Qu'y a-t-il à dire d'autre?
Bordj-Menaël, le Fort-des-Cavaliers : le nom même du comptoir renverrait à la Numidie. L'histoire s'est déposée progressivement, au point de faire d'une route, d'un passage, une cité douée de sa propre personnalité. Le métissage l'a prémuni, du moins en partie, du délire obscurantiste. "Ce qui est à Sid-Ali-Bounab et que tout le monde sait, n'est pas arrivé ici", constate Omar. Que visiter? La Maison de jeunes, me suggère Ahcène. Bien tombés : il y a une après-midi culturelle et récréative.
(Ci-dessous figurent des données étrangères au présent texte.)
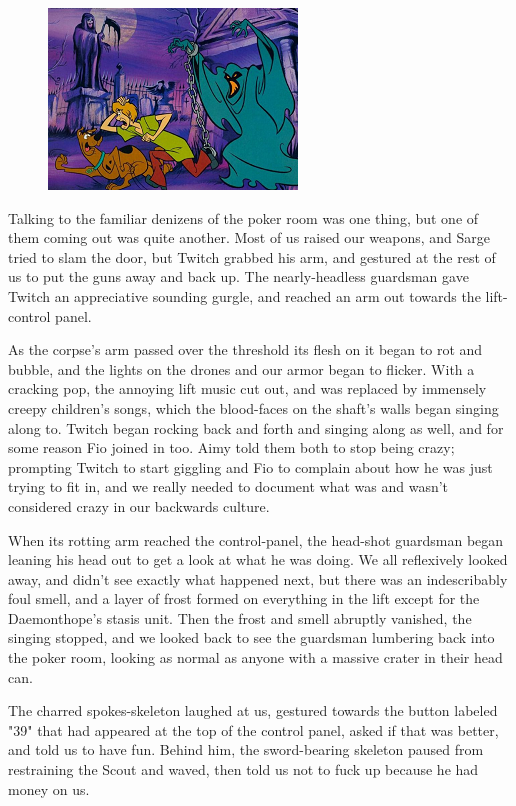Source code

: \begin{figure}
	\begin{center}
		\includegraphics[width=\figwidth]{pics/15/61.png}
	\end{center}
\end{figure}
Talking to the familiar denizens of the poker room was one thing, but one of them coming out was quite another. 
Most of us raised our weapons, and Sarge tried to slam the door, but Twitch grabbed his arm, and gestured at the rest of us to put the guns away and back up. 
The nearly-headless guardsman gave Twitch an appreciative sounding gurgle, and reached an arm out towards the lift-control panel.

As the corpse's arm passed over the threshold its flesh on it began to rot and bubble, and the lights on the drones and our armor began to flicker. 
With a cracking pop, the annoying lift music cut out, and was replaced by immensely creepy children's songs, which the blood-faces on the shaft's walls began singing along to. 
Twitch began rocking back and forth and singing along as well, and for some reason Fio joined in too. 
Aimy told them both to stop being crazy; 
prompting Twitch to start giggling and Fio to complain about how he was just trying to fit in, and we really needed to document what was and wasn't considered crazy in our backwards culture.

When its rotting arm reached the control-panel, the head-shot guardsman began leaning his head out to get a look at what he was doing. 
We all reflexively looked away, and didn't see exactly what happened next, but there was an indescribably foul smell, and a layer of frost formed on everything in the lift except for the Daemonthope's stasis unit. 
Then the frost and smell abruptly vanished, the singing stopped, and we looked back to see the guardsman lumbering back into the poker room, looking as normal as anyone with a massive crater in their head can.

The charred spokes-skeleton laughed at us, gestured towards the button labeled "39" that had appeared at the top of the control panel, asked if that was better, and told us to have fun. 
Behind him, the sword-bearing skeleton paused from restraining the Scout and waved, then told us not to fuck up because he had money on us.


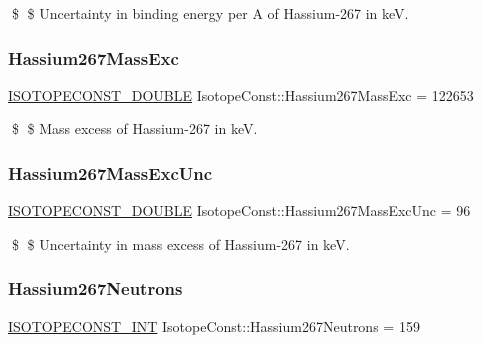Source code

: \$ \$ Uncertainty in binding energy per A of Hassium-\/267 in keV. \mbox{\label{group___isotope_const-_hassium-_hs267_gacfa1c1a85d65d72b7754dbb3d035d63e}} 
\subsubsection{\texorpdfstring{Hassium267\+Mass\+Exc}{Hassium267MassExc}}
{\footnotesize\ttfamily \mbox{\hyperlink{group___isotope_const-_macros_ga8f45a7272ce02c0b4c65c44636ed719a}{I\+S\+O\+T\+O\+P\+E\+C\+O\+N\+S\+T\+\_\+\+D\+O\+U\+B\+LE}} Isotope\+Const\+::\+Hassium267\+Mass\+Exc = 122653}

\$ \$ Mass excess of Hassium-\/267 in keV. \mbox{\label{group___isotope_const-_hassium-_hs267_ga3da7c0b47b3f16589bdd9632795a4db1}} 
\subsubsection{\texorpdfstring{Hassium267\+Mass\+Exc\+Unc}{Hassium267MassExcUnc}}
{\footnotesize\ttfamily \mbox{\hyperlink{group___isotope_const-_macros_ga8f45a7272ce02c0b4c65c44636ed719a}{I\+S\+O\+T\+O\+P\+E\+C\+O\+N\+S\+T\+\_\+\+D\+O\+U\+B\+LE}} Isotope\+Const\+::\+Hassium267\+Mass\+Exc\+Unc = 96}

\$ \$ Uncertainty in mass excess of Hassium-\/267 in keV. \mbox{\label{group___isotope_const-_hassium-_hs267_ga65abe508e786b7d7a4ad4327f725dcad}} 
\subsubsection{\texorpdfstring{Hassium267\+Neutrons}{Hassium267Neutrons}}
{\footnotesize\ttfamily \mbox{\hyperlink{group___isotope_const-_macros_ga5f18360b3e99483a35c32d789e62621c}{I\+S\+O\+T\+O\+P\+E\+C\+O\+N\+S\+T\+\_\+\+I\+NT}} Isotope\+Const\+::\+Hassium267\+Neutrons = 159}

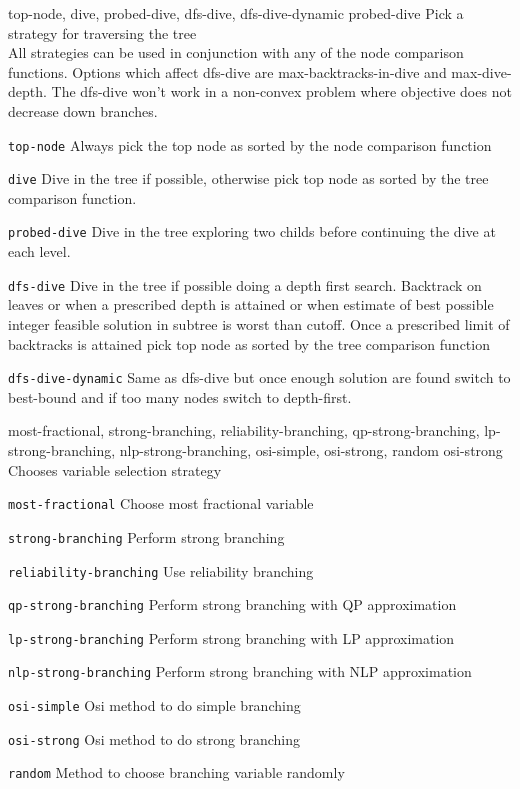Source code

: %
{\ttfamily top-node, dive, probed-dive, dfs-dive, dfs-dive-dynamic}%
{probed-dive}%
{Pick a strategy for traversing the tree\\
All strategies can be used in conjunction with any of the node comparison functions. Options which affect dfs-dive are max-backtracks-in-dive and max-dive-depth. The dfs-dive won't work in a non-convex problem where objective does not decrease down branches.}%
{\begin{list}{}{
\setlength{\parsep}{0em}
\setlength{\leftmargin}{5ex}
\setlength{\labelwidth}{2ex}
\setlength{\itemindent}{0ex}
\setlength{\topsep}{0pt}}
\item[\texttt{top-node}]  Always pick the top node as sorted by the node comparison function
\item[\texttt{dive}] Dive in the tree if possible, otherwise pick top node as sorted by the tree comparison function.
\item[\texttt{probed-dive}] Dive in the tree exploring two childs before continuing the dive at each level.
\item[\texttt{dfs-dive}] Dive in the tree if possible doing a depth first search. Backtrack on leaves or when a prescribed depth is attained or when estimate of best possible integer feasible solution in subtree is worst than cutoff. Once a prescribed limit of backtracks is attained pick top node as sorted by the tree comparison function
\item[\texttt{dfs-dive-dynamic}] Same as dfs-dive but once enough solution are found switch to best-bound and if too many nodes switch to depth-first.
\end{list}
}

%
{\ttfamily most-fractional, strong-branching, reliability-branching, qp-strong-branching, lp-strong-branching, nlp-strong-branching, osi-simple, osi-strong, random}%
{osi-strong}%
{Chooses variable selection strategy}%
{\begin{list}{}{
\setlength{\parsep}{0em}
\setlength{\leftmargin}{5ex}
\setlength{\labelwidth}{2ex}
\setlength{\itemindent}{0ex}
\setlength{\topsep}{0pt}}
\item[\texttt{most-fractional}] Choose most fractional variable
\item[\texttt{strong-branching}] Perform strong branching
\item[\texttt{reliability-branching}] Use reliability branching
\item[\texttt{qp-strong-branching}] Perform strong branching with QP approximation
\item[\texttt{lp-strong-branching}] Perform strong branching with LP approximation
\item[\texttt{nlp-strong-branching}] Perform strong branching with NLP approximation
\item[\texttt{osi-simple}] Osi method to do simple branching
\item[\texttt{osi-strong}] Osi method to do strong branching
\item[\texttt{random}] Method to choose branching variable randomly
\end{list}
}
Une caravane de wilaya y fait étape. La salle de spectacles est bondée de jeunes enthousiastes. Une pièce démarre dans le brouhaha. Ce sont les adhérents de la maison de jeunes de Si-Mustapha qui jouent la Source, une pièce écrite pour eux par leur directeur, Azzedine Daïd. Le coryphée entre en scène, en fait le parquet dallé de la salle. Il est pieds nus. Il dit : "Nous sommes venus du réel. C'est avec notre histoire que nous venons à vous". Le chœur reprend : "Nous sommes venus du réel...". Les rideaux rouges de la salle donnent un air kitsch à l'ensemble. Quelques comédiennes portent le hidjab. Une chorégraphie s'esquisse parfois, sur fond de musique asiatique " qui évoque le ruissellement de l'eau", dit Azzedine. Place au hip-hop. Casquette de travers, survêtement, les jeunes de Bordj-Menaël dansent comme de beaux petits diables au grand ravissement de la salle. "Passez-moi une chaise", me demande une adolescente voilée. Je m’exécute. Elle se juche dessus pour voir par-dessus les épaules des autres.
A.M.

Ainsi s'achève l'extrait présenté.